La Maldición De Los Veintes

...(y el miedo a lo legítimo)

Dos decenas de pesos mexicanos. Eso son, al final de cuentas, el significado último de esos papelitos azules, más pequeños que el resto y que representan tal denominación. Que lo mismo puede reunirse o representarse juntando dos monedas de diez pesos, cuatro de cinco pesos, diez de dos pesos, veinte de a peso o cuarenta piezas de cincuenta centavos –y ya no sigo las cuentas, porque los trozos acuñados con diez y veinte centavos ya no sirven ni para comprar un chicle ni un minuto de llamada telefónica local (¿creen que el milagro Slim se hizo con tarifas justas?), es más, ni siquiera para una tortilla tras las recientes alzas (será que el maíz transgénico africano y estadounidense vendido como forraje es el más caro de todos).

Incluso –ahora lo recuerdo y pienso que, desperdigados, sobrevivirán aún en el monedero de alguna señora o en los montoncitos de morralla de algún taxista– circuló o tal vez circula una moneda más grande que el resto, con un horrendo poema –elegido seguramente por un burócrata y no por un lector– junto a una efigie aún más horrenda, por irreconocible, del único Nobel de Literatura mexicano Octavio Paz –Gabriel García Márquez se define colombiano a la hora de los premios, pese a escribir y radicar desde hace años en la Ciudad de México.

En fin, el asunto al que me quería referir antes de estos sinuosos desvíos y desvaríos, era a la extraña problemática que se cierne sobre el papel moneda de veinte pesos. Primero, ya les digo, porque existen a la par en una moneda que es mucho más difícil de encontrar o de recibir que las minucias de diez y veinte centavos, no obstante que estas últimas son las más inservibles de todas. Pero luego está el problema del papel.

Porque, en efecto, hay un billete de veinte pesos. Azulito y más pequeño que los demás. Pero con una particularidad que lo hace exótico: es el único billete, para ser exactos la única denominación –junto con el de 50 pesos, al que recientemente le ocurrió lo mismo– que no está impresa en papel moneda, sino en papel plastificado, en un material llamado polímero. Irrompible, incombustible y hasta inarrugable nos aseguraron.
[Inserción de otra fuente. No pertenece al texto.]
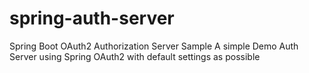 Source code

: # spring-auth-server
Spring Boot OAuth2 Authorization Server Sample
A simple Demo Auth Server using Spring OAuth2 with default settings as possible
Sobre todo, imposible de falsificar, nos prometieron. ¿Y quién iba a querer, me pregunto yo, falsificar sólo billetes de veinte y de cincuenta e ignorar los de a cien, los de doscientos, los de quinientos o los de mil pesos? Si yo comprara tinta azul para falsificar billetes, seguro que lo intentaría con los de mil pesos y no con los de veinte, así que ¡valiente plastificación!

El hecho se debe, más bien, a que los plastiquitos de veinte y de cincuenta pesos son los que más se utilizan por la plebe de en este país tan boyante en lo económico, tan pletórico de riquezas y de bienes, que sólo verá de lejos la riqueza y la abundancia, y tendrá que administrar sus dineros mayormente en estas denominaciones. Supongo que el Banco de México usó la misma lógica que quienes envuelven en plástico desde los controles remotos hasta la sala de su casa, para que “no se gasten”.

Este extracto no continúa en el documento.